PROGETTAZIONE INTEGRATA, UNA CHIMERA

La progettazione è complessa.
Tanto complessa che spesso richiede una multidisciplinarietà tale da richiedere la collaborazione di figure con competenze specifiche. Non v’è dubbio alcuno che una maggiore sinergia tra le diverse competenze specifiche risulta maggiormente efficace nella cosiddetta progettazione integrata.
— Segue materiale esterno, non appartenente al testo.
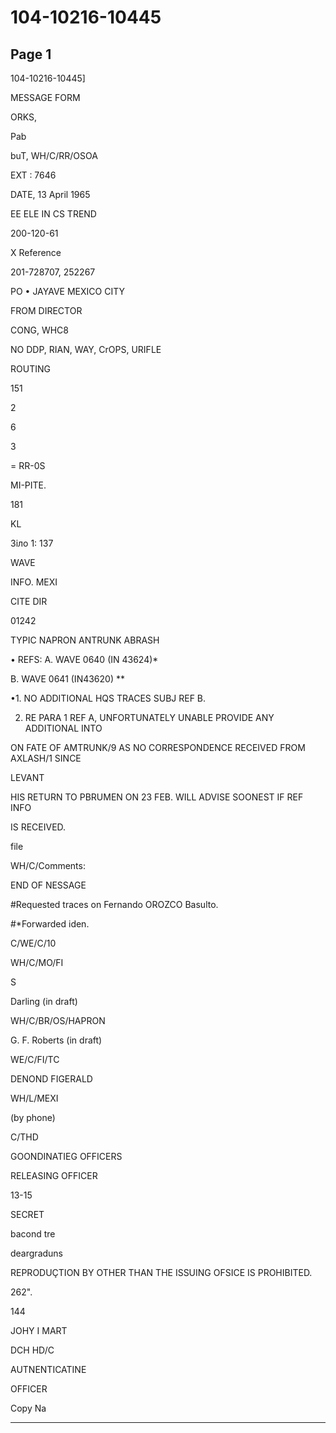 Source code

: # 104-10216-10445

## Page 1

104-10216-10445]

MESSAGE FORM

ORKS,

Pab

buT, WH/C/RR/OSOA

EXT : 7646

DATE, 13 April 1965

EE ELE IN CS TREND

200-120-61

X Reference

201-728707, 252267

PO • JAYAVE MEXICO CITY

FROM DIRECTOR

CONG, WHC8

NO DDP, RIAN, WAY, CrOPS, URIFLE

ROUTING

151

2

6

3

= RR-0S

MI-PITE.

181

KL

Зіло 1: 137

WAVE

INFO. MEXI

CITE DIR

01242

TYPIC NAPRON ANTRUNK ABRASH

• REFS: A. WAVE 0640 (IN 43624)*

B. WAVE 0641 (IN43620) **

•1. NO ADDITIONAL HQS TRACES SUBJ REF B.

2. RE PARA 1 REF A, UNFORTUNATELY UNABLE PROVIDE ANY ADDITIONAL INTO

ON FATE OF AMTRUNK/9 AS NO CORRESPONDENCE RECEIVED FROM AXLASH/1 SINCE

LEVANT

HIS RETURN TO PBRUMEN ON 23 FEB. WILL ADVISE SOONEST IF REF INFO

IS RECEIVED.

file

WH/C/Comments:

END OF NESSAGE

#Requested traces on Fernando OROZCO Basulto.

#*Forwarded iden.

C/WE/C/10

WH/C/MO/FI

S

Darling (in draft)

WH/C/BR/OS/HAPRON

G. F. Roberts (in draft)

WE/C/FI/TC

DENOND FIGERALD

WH/L/MEXI

(by phone)

C/THD

GOONDINATIEG OFFICERS

RELEASING OFFICER

13-15

SECRET

bacond tre

deargraduns

REPRODUÇTION BY OTHER THAN THE ISSUING OFSICE IS PROHIBITED.

262".

144

JOHY I MART

DCH HD/C

AUTNENTICATINE

OFFICER

Copy Na

---

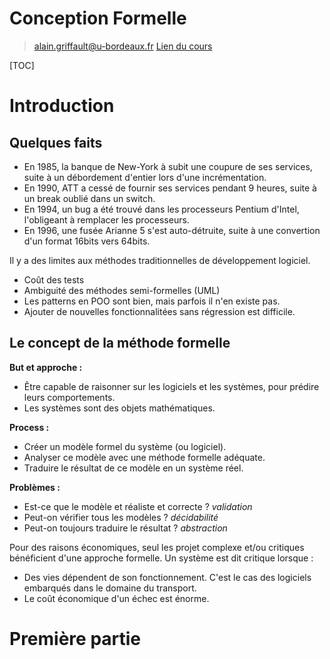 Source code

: # Conception Formelle

> alain.griffault@u-bordeaux.fr
> [Lien du cours](http://dept-info.labri.fr/~griffaul/Enseignement/CF_M1/)

[TOC]

# Introduction
## Quelques faits

* En 1985, la banque de New-York à subit une coupure de ses services, suite à un débordement d'entier lors d'une incrémentation.
* En 1990, ATT a cessé de fournir ses services pendant 9 heures, suite à un break oublié dans un switch.
* En 1994, un bug a été trouvé dans les processeurs Pentium d'Intel, l'obligeant à remplacer les processeurs.
* En 1996, une fusée Arianne 5 s'est auto-détruite, suite à une convertion d'un format 16bits vers 64bits.

Il y a des limites aux méthodes traditionnelles de développement logiciel.
* Coût des tests
* Ambiguité des méthodes semi-formelles (UML)
* Les patterns en POO sont bien, mais parfois il n'en existe pas.
* Ajouter de nouvelles fonctionnalitées sans régression est difficile.

## Le concept de la méthode formelle

**But et approche :**
* Être capable de raisonner sur les logiciels et les systèmes, pour prédire leurs comportements.
* Les systèmes sont des objets mathématiques.

**Process :**
* Créer un modèle formel du système (ou logiciel).
* Analyser ce modèle avec une méthode formelle adéquate.
* Traduire le résultat de ce modèle en un système réel.

**Problèmes :**
* Est-ce que le modèle et réaliste et correcte ? *validation*
* Peut-on vérifier tous les modèles ? *décidabilité*
* Peut-on toujours traduire le résultat ? *abstraction*


Pour des raisons économiques, seul les projet complexe et/ou critiques bénéficient d'une approche formelle.
Un système est dit critique lorsque :
* Des vies dépendent de son fonctionnement. C'est le cas des logiciels embarqués dans le domaine du transport.
* Le coût économique d'un échec est énorme.





# Première partie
Una progettazione siffatta consente ai singoli professionisti di avvalersi delle competenze di molti, “fondendo” le diverse specificità per raggiungere il risultato in tempi ridotti e minori costi.
Nonostante ciò, è prassi, per progettazioni complesse, lavorare per “compartimenti stagni”: ogni professionista, con la specifica competenza, esegue, calcola, progetta, la parte che gli compete, senza confrontarsi con gli altri professionisti e, sovente, senza condividere le scelte.
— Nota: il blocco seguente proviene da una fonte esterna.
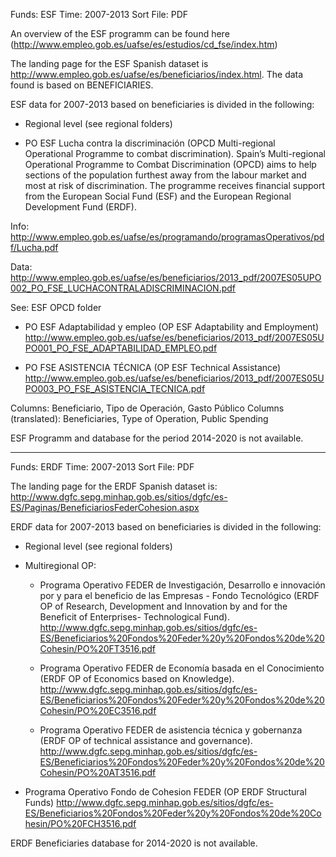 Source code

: Funds: ESF
Time: 2007-2013
Sort File: PDF

An overview of the ESF programm can be found here (http://www.empleo.gob.es/uafse/es/estudios/cd_fse/index.htm) 

The landing page for the ESF Spanish dataset is http://www.empleo.gob.es/uafse/es/beneficiarios/index.html. The data found is based on BENEFICIARIES.

ESF data for 2007-2013 based on beneficiaries is divided in the following:

 * Regional level (see regional folders)
 
 * PO ESF Lucha contra la discriminación (OPCD Multi-regional Operational Programme to combat discrimination). Spain’s Multi-regional Operational Programme to Combat Discrimination (OPCD) aims to help sections of the population furthest away from the labour market and most at risk of discrimination. The programme receives financial support from the European Social Fund (ESF) and the European Regional Development Fund (ERDF).
 
 Info: http://www.empleo.gob.es/uafse/es/programando/programasOperativos/pdf/Lucha.pdf
 
 Data: http://www.empleo.gob.es/uafse/es/beneficiarios/2013_pdf/2007ES05UPO002_PO_FSE_LUCHACONTRALADISCRIMINACION.pdf
 
 See: ESF OPCD folder
 
 * PO ESF Adaptabilidad y empleo (OP ESF Adaptability and Employment) 
 http://www.empleo.gob.es/uafse/es/beneficiarios/2013_pdf/2007ES05UPO001_PO_FSE_ADAPTABILIDAD_EMPLEO.pdf
 
 * PO FSE ASISTENCIA TÉCNICA (OP ESF Technical Assistance)
 http://www.empleo.gob.es/uafse/es/beneficiarios/2013_pdf/2007ES05UPO003_PO_FSE_ASISTENCIA_TECNICA.pdf


Columns: Beneficiario, Tipo de Operación, Gasto Público
Columns (translated): Beneficiaries, Type of Operation, Public Spending

ESF Programm and database for the period 2014-2020 is not available.

-----------------------------------------------------------------------------------------

Funds: ERDF
Time: 2007-2013
Sort File: PDF

The landing page for the ERDF Spanish dataset is: http://www.dgfc.sepg.minhap.gob.es/sitios/dgfc/es-ES/Paginas/BeneficiariosFederCohesion.aspx

ERDF data for 2007-2013 based on beneficiaries is divided in the following:

 * Regional level (see regional folders)
 
 * Multiregional OP:
    * Programa Operativo FEDER de Investigación, Desarrollo e innovación por y para el beneficio de las Empresas - Fondo Tecnológico (ERDF OP of Research, Development and Innovation by and for the Beneficit of Enterprises- Technological Fund).
    http://www.dgfc.sepg.minhap.gob.es/sitios/dgfc/es-ES/Beneficiarios%20Fondos%20Feder%20y%20Fondos%20de%20Cohesin/PO%20FT3516.pdf
    
    * Programa Operativo FEDER de Economía basada en el Conocimiento (ERDF OP of Economics based on Knowledge). 
    http://www.dgfc.sepg.minhap.gob.es/sitios/dgfc/es-ES/Beneficiarios%20Fondos%20Feder%20y%20Fondos%20de%20Cohesin/PO%20EC3516.pdf
    
    * Programa Operativo FEDER de asistencia técnica y gobernanza (ERDF OP of technical assistance and governance).
    http://www.dgfc.sepg.minhap.gob.es/sitios/dgfc/es-ES/Beneficiarios%20Fondos%20Feder%20y%20Fondos%20de%20Cohesin/PO%20AT3516.pdf
    
 * Programa Operativo Fondo de Cohesion FEDER (OP ERDF Structural Funds) http://www.dgfc.sepg.minhap.gob.es/sitios/dgfc/es-ES/Beneficiarios%20Fondos%20Feder%20y%20Fondos%20de%20Cohesin/PO%20FCH3516.pdf
 
 

ERDF Beneficiaries database for 2014-2020 is not available. 

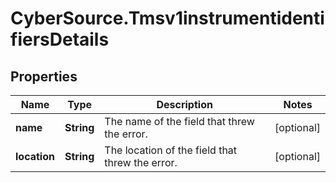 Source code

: # CyberSource.Tmsv1instrumentidentifiersDetails

## Properties
Name | Type | Description | Notes
------------ | ------------- | ------------- | -------------
**name** | **String** | The name of the field that threw the error. | [optional] 
**location** | **String** | The location of the field that threw the error. | [optional] 


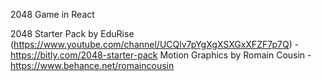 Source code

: 2048 Game in React


2048 Starter Pack by EduRise (https://www.youtube.com/channel/UCQlv7pYgXgXSXGxXFZF7p7Q) - https://bitly.com/2048-starter-pack
Motion Graphics by Romain Cousin - https://www.behance.net/romaincousin  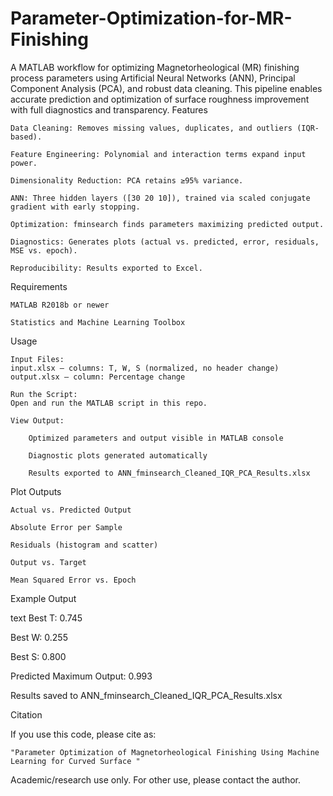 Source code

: # Parameter-Optimization-for-MR-Finishing
A MATLAB workflow for optimizing Magnetorheological (MR) finishing process parameters using Artificial Neural Networks (ANN), Principal Component Analysis (PCA), and robust data cleaning. This pipeline enables accurate prediction and optimization of surface roughness improvement with full diagnostics and transparency.
Features

    Data Cleaning: Removes missing values, duplicates, and outliers (IQR-based).

    Feature Engineering: Polynomial and interaction terms expand input power.

    Dimensionality Reduction: PCA retains ≥95% variance.

    ANN: Three hidden layers ([30 20 10]), trained via scaled conjugate gradient with early stopping.

    Optimization: fminsearch finds parameters maximizing predicted output.

    Diagnostics: Generates plots (actual vs. predicted, error, residuals, MSE vs. epoch).

    Reproducibility: Results exported to Excel.

Requirements

    MATLAB R2018b or newer

    Statistics and Machine Learning Toolbox

Usage

    Input Files:
    input.xlsx — columns: T, W, S (normalized, no header change)
    output.xlsx — column: Percentage change

    Run the Script:
    Open and run the MATLAB script in this repo.

    View Output:

        Optimized parameters and output visible in MATLAB console

        Diagnostic plots generated automatically

        Results exported to ANN_fminsearch_Cleaned_IQR_PCA_Results.xlsx

Plot Outputs

    Actual vs. Predicted Output

    Absolute Error per Sample

    Residuals (histogram and scatter)

    Output vs. Target

    Mean Squared Error vs. Epoch

Example Output

text
Best T: 0.745

Best W: 0.255

Best S: 0.800

Predicted Maximum Output: 0.993

Results saved to ANN_fminsearch_Cleaned_IQR_PCA_Results.xlsx


Citation

If you use this code, please cite as:

    "Parameter Optimization of Magnetorheological Finishing Using Machine Learning for Curved Surface "


Academic/research use only.
For other use, please contact the author.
Un modus operandi, seppur ancora valido ed in uso, certamente obsoleto e che presenta maggiori rischi e criticità rispetto alla progettazione integrata.

Non raramente la scelta del tipo di progettazione, o meglio, il tipo di interazione tra professionisti che lavorano su e per lo stesso progetto, è influenzata non tanto dai risultati e dai tempi che si vogliono raggiungere (il primo identico per tutti in linea di principio, il secondo funzione di tanti fattori) ma della variante in corso d’opera che, per lavori pubblici complessi e di una certa entità, consentono a tutti gli operatori di rivedere, per eccesso ovviamente, i computi, e, quindi, i guadagni.
La legislazione, sempre più complessa e in continuo aggiornamento, contempla espressamente varianti in corso d’opera giustificabili e giustificate persino dall’errore del professionista, con sanzioni specifiche, che, tuttavia, si cercano sempre di evitare per ovvie ragioni.
È indubbio, invece, il largo ricorso alla variante in corso d’opera, non sempre dettata da necessità reali, causata da “circostanze e condizioni impreviste e imprevedibili”, la cui autorizzazione deve comunque essere approvata dal RUP.

In certi casi il sospetto è che la scelta della progettazione a “compartimenti stagni”, in vece di quella integrata attraverso metodi di progettazione come ad esempio il BIM, sia dettata più da previsioni di varianti che da necessità organizzative oggettive. “Errori voluti”, quindi, costosissimi per la collettività nel caso dei lavori pubblici, ma decisamente remunerativi per imprese e progettisti.